Who Qualifies As a Commission Employee?
A commission employee is someone who has part of their income based either on sales, or on another kind of achievement. To qualify as a commission employee, you must meet all of the following criteria:
- As part of your employment contract, you must cover the cost of your own expenses
- You are normally required to work away from your employers place of business
- You are paid a portion or all of your earnings in commissions, based either on volumes of sales or on contacts you negotiated
- You do not receive any non-taxable allowances for traveling, such as a kilometre allowance
- You receive a form T2200, Declaration of Conditions of Employment, annually, which is completed and signed by your employer
What Expenses Can Be Claimed?
As a commission employee, there are a variety of expenses that you can claim on form T777, Statement of Employment Expenses, when you file your personal income tax return. These costs commonly include accounting fees, legal fees, and costs for business cards, promotional gifts, cellphones, and computers.
If you are using your own automobile for business purposes, you are able to claim a portion of the costs associated with work-related transportation. These expenses include fuel, maintenance, insurance, registration fees, parking, and any interest or leasing costs.
Any time you are hosting a client at an event, you can deduct 50 percent of amounts you spend on food, beverages, tickets, and entrance fees. If you are required to be away from the office for over 12 hours at a time, you can also claim food and beverage costs.

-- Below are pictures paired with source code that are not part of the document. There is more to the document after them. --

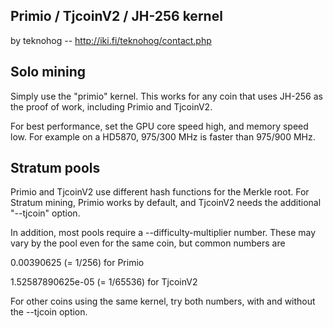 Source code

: Primio / TjcoinV2 / JH-256 kernel
---------------------------------

by teknohog -- http://iki.fi/teknohog/contact.php

## Solo mining

Simply use the "primio" kernel. This works for any coin that uses JH-256 as the proof of work, including Primio and TjcoinV2.

For best performance, set the GPU core speed high, and memory speed
low. For example on a HD5870, 975/300 MHz is faster than 975/900 MHz.

## Stratum pools

Primio and TjcoinV2 use different hash functions for the Merkle root. For Stratum mining, Primio works by default, and TjcoinV2 needs the additional "--tjcoin" option.

In addition, most pools require a --difficulty-multiplier number. These may vary by the pool even for the same coin, but common numbers are

0.00390625 (= 1/256) for Primio

1.52587890625e-05 (= 1/65536) for TjcoinV2

For other coins using the same kernel, try both numbers, with and
without the --tjcoin option. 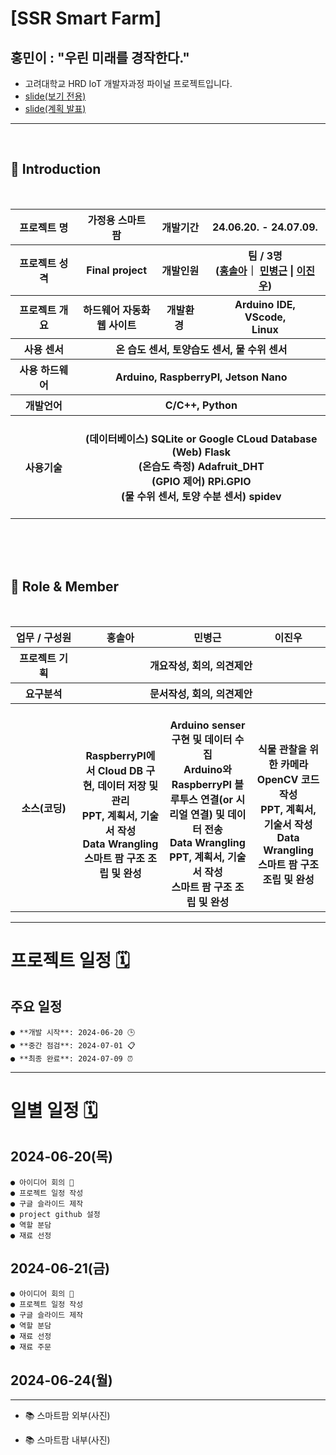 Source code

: # [SSR Smart Farm]

## 홍민이 : **"우린 미래를 경작한다."**

- 고려대학교 HRD IoT 개발자과정 파이널 프로젝트입니다.
- [slide(보기 전용)](https://www.canva.com/design/DAGIo3UenlM/_KW2WdmP_S_bjc8OKEcd7A/view?utm_content=DAGIo3UenlM&utm_campaign=designshare&utm_medium=link&utm_source=editor)
- [slide(계획 발표)](https://docs.google.com/presentation/d/1gJG-Qnbx-0N8gWtX3mH1qRT7-PApX_3W-6SjmxGCNGo/edit#slide=id.p)
-------------------------------
<br>

## 👋 **Introduction**
<br/>
<table>
    <tr>
        <th>프로젝트 명 </th>
        <th>가정용 스마트 팜</th>
        <th>개발기간</th>
        <th>24.06.20. - 24.07.09.</th>
    </tr>
    <tr>
        <th>프로젝트 성격</th>
        <th>Final project</th>
        <th>개발인원</th>
        <th>팀 / 3명<br>
          (<a href="https://github.com/hongsola92">홍솔아</a>｜
          <a href="https://github.com/gambitbro">민병근</a> |
          <a href="https://github.com/MrTwee">이진우</a>)
      </th>
    </tr>
      <tr>
        <th>프로젝트 개요</th>
        <th>하드웨어 자동화 <br> 웹 사이트 </th>
        <th>개발환경&nbsp;</th>
        <th>Arduino IDE,<br> VScode,<br> Linux </th>
    </tr>
    <tr>
        <th>사용 센서</th>
        <th colspan="3">온 습도 센서, 토양습도 센서, 물 수위 센서 </th>
    </tr>
    <tr>
        <th>사용 하드웨어</th>
        <th colspan="3">Arduino, RaspberryPI, Jetson Nano
        </th>
    </tr>    
    <tr>
        <th>개발언어</th>
        <th colspan="3">C/C++, Python</th>
    </tr>
    <tr>
        <th>사용기술</th>
        <th colspan="3">
            <br> (데이터베이스) SQLite or Google CLoud Database
            <br> (Web) Flask
            <br> (온습도 측정) Adafruit_DHT
            <br> (GPIO 제어) RPi.GPIO
            <br> (물 수위 센서, 토양 수분 센서) spidev
            <br>
            <br>
        </th>
    </tr>
</table>
<br>
<br>
<br>

## 📑 **Role & Member**
<br/>
<table>
    <tr>
        <th width="16%">업무 / 구성원</th>
        <th width="17%">홍솔아</th>
        <th width="17%">민병근</th>        
        <th width="14%">이진우</th>        
    </tr>
    <tr>
        <th>프로젝트 기획</th>
        <th colspan="3"> <center>개요작성, 회의, 의견제안 </center> </th>
    </tr>
    <tr>
        <th>요구분석</th>
        <th colspan="3"> <center> 문서작성, 회의, 의견제안 </center> </th>
    </tr>
        <th>소스(코딩)</th>
        <th>
            <br>RaspberryPI에서 Cloud DB 구현, 데이터 저장 및 관리
            <br>PPT, 계획서, 기술서 작성
            <br>Data Wrangling
            <br>스마트 팜 구조 조립 및 완성
        <th>
            <br>Arduino senser 구현 및 데이터 수집
            <br>Arduino와 RaspberryPI 블루투스 연결(or 시리얼 연결) 및 데이터 전송
            <br>Data Wrangling
            <br>PPT, 계획서, 기술서 작성
            <br>스마트 팜 구조 조립 및 완성
        <th>
            <br>식물 관찰을 위한 카메라 OpenCV 코드 작성
            <br>PPT, 계획서, 기술서 작성
            <br>Data Wrangling
            <br>스마트 팜 구조 조립 및 완성
        </th>
    </tr>
</table>

----------------------
# 프로젝트 일정 🗓️
## 주요 일정 
    ● **개발 시작**: 2024-06-20 🕒
    ● **중간 점검**: 2024-07-01 📋
    ● **최종 완료**: 2024-07-09 ⏰
--------------------
# 일별 일정 🗓️
## 2024-06-20(목)
    ● 아이디어 회의 🤔
    ● 프로젝트 일정 작성
    ● 구글 슬라이드 제작
    ● project github 설정
    ● 역할 분담
    ● 재료 선정

## 2024-06-21(금)
    ● 아이디어 회의 🤔
    ● 프로젝트 일정 작성
    ● 구글 슬라이드 제작
    ● 역할 분담
    ● 재료 선정
    ● 재료 주문

## 2024-06-24(월)

----------------------------
- 📚 스마트팜 외부(사진)

- 📚 스마트팜 내부(사진)
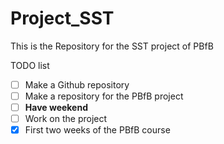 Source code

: # Project_SST
This is the Repository for the SST project of PBfB


TODO list
- [ ] Make a Github repository
- [ ] Make a repository for the PBfB project
- [ ] **Have weekend**
- [ ] Work on the project
- [x] First two weeks of the PBfB course
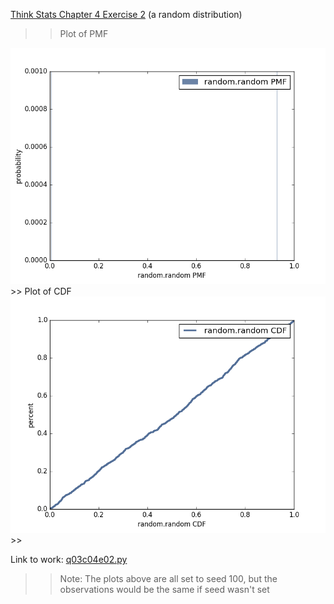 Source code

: [Think Stats Chapter 4 Exercise 2](http://greenteapress.com/thinkstats2/html/thinkstats2005.html#toc41) (a random distribution)

>> Plot of PMF  
<img src="https://github.com/giancarlo-garbagnati/dsp/raw/master/statistics/Q03-PMF.png" title="PMF"/>  
>> Plot of CDF
<img src="https://github.com/giancarlo-garbagnati/dsp/raw/master/statistics/Q03-CDF.png" title="CDF"/>  
>> 


Link to work: [q03c04e02.py](https://github.com/giancarlo-garbagnati/dsp/blob/master/statistics/q03c04e02.py)
>> Note: The plots above are all set to seed 100, but the observations would be the same if seed wasn't set
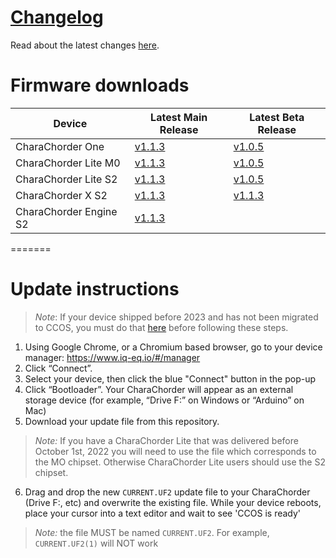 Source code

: # [Changelog](CHANGELOG.md)

Read about the latest changes [here](CHANGELOG.md).

# Firmware downloads

| Device | Latest Main Release | Latest Beta Release|
| ----------- | ----------- | ----------- |
| CharaChorder One | [v1.1.3](CharaChorder_One/M0/Main/CCOS_One_M0_v1.1.3) | [v1.0.5](CharaChorder_One/M0/Beta/CCOS_One_M0_v1.0.5-beta) |
| CharaChorder Lite M0 | [v1.1.3](CharaChorder_Lite/M0/Main/CCOS_Lite_M0_v1.1.3) | [v1.0.5](CharaChorder_Lite/M0/Beta/CCOS_Lite_M0_v1.0.5-beta) |
| CharaChorder Lite S2 | [v1.1.3](CharaChorder_Lite/S2/Main/CCOS_Lite_S2_v1.1.3) | [v1.0.5](CharaChorder_Lite/S2/Beta/CCOS_Lite_S2_v1.0.5-beta) |
| CharaChorder X S2 | [v1.1.3](CharaChorder_X/S2/Main/CCOS_X_S2_v1.1.3) | [v1.1.3](CharaChorder_X/S2/Beta/CCOS_X_S2_v1.1.3-beta) |
| CharaChorder Engine S2 | [v1.1.3](CharaChorder_Engine/S2/Main/CCOS_Engine_S2_v1.1.3) | |

=======

# Update instructions

> *Note*: If your device shipped before 2023 and has not been migrated to CCOS, you must do that [here](https://www.charachorder.com/pages/migrating-to-ccos) before following these steps.

1. Using Google Chrome, or a Chromium based browser, go to your device manager: https://www.iq-eq.io/#/manager
2. Click “Connect”.
3. Select your device, then click the blue "Connect" button in the pop-up
4. Click “Bootloader”. Your CharaChorder will appear as an external storage device (for example, “Drive F:” on Windows or “Arduino” on Mac)
5. Download your update file from this repository.

> *Note:* If you have a CharaChorder Lite that was delivered before October 1st, 2022 you will need to use the file which corresponds to the MO chipset. Otherwise CharaChorder Lite users should use the S2 chipset.
6. Drag and drop the new `CURRENT.UF2` update file to your CharaChorder (Drive F:, etc) and overwrite the existing file. While your device reboots, place your cursor into a text editor and wait to see 'CCOS is ready' 
> *Note:* the file MUST be named `CURRENT.UF2`. For example, `CURRENT.UF2(1)` will NOT work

Another worthwhile advantage is the ability to claim workspace-in-the-home expenses.
How Are the Claims Supported?
You must keep records to support all of your claims. This includes all receipts, cancelled cheques, invoices, credit card statements, and any other documentation that supports the amounts you claim. The receipts must show the date you made the purchase, your name and address, and the name and address of the seller. They must also have a full description of the product or service purchased, as well as any information regarding GST/HST on the purchase.
Any automobile expenses must be supported by a kilometre log, which shows the total number of kilometres you drove for employment purposes during the year. Each log entry should show your odometer reading before and after you travel.
Your employment kilometres are a percentage of the total kilometres drove, and this percentage is used to determine the portion of expenses you can claim for your automobile. You do not need to submit your kilometre log or automobile maintenance receipts with your tax return. However, you must keep them all on file in the event that you are reviewed at a later date.